[DATA UNDER STUDY Boundary: Start]

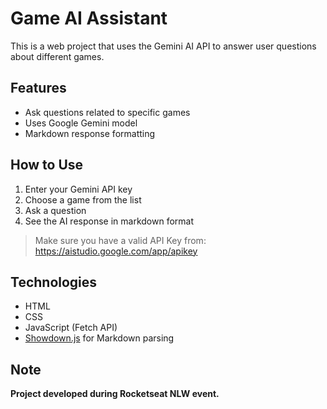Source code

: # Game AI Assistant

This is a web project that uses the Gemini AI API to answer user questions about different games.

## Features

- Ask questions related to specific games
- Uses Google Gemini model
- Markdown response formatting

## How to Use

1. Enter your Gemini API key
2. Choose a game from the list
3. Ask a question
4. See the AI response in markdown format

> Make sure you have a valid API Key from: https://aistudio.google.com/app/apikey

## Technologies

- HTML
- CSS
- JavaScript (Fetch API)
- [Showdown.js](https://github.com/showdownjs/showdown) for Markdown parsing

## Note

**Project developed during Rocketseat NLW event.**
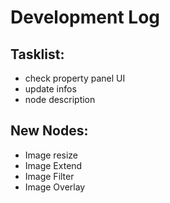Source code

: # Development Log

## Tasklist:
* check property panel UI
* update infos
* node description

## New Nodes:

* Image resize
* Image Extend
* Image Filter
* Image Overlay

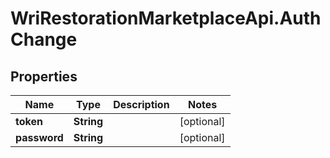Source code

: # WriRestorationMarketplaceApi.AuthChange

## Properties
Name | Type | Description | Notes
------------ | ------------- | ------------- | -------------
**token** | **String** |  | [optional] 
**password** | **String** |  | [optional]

[DATA UNDER STUDY Boundary: End]

▶ _DIRECTIONS FOR THIS TASK_: Read the data above. Pull out each line in which the string "Gemini" appears.

▶ _SOLUTION_:
This is a web project that uses the Gemini AI API to answer user questions about different games.
- Uses Google Gemini model
1. Enter your Gemini API key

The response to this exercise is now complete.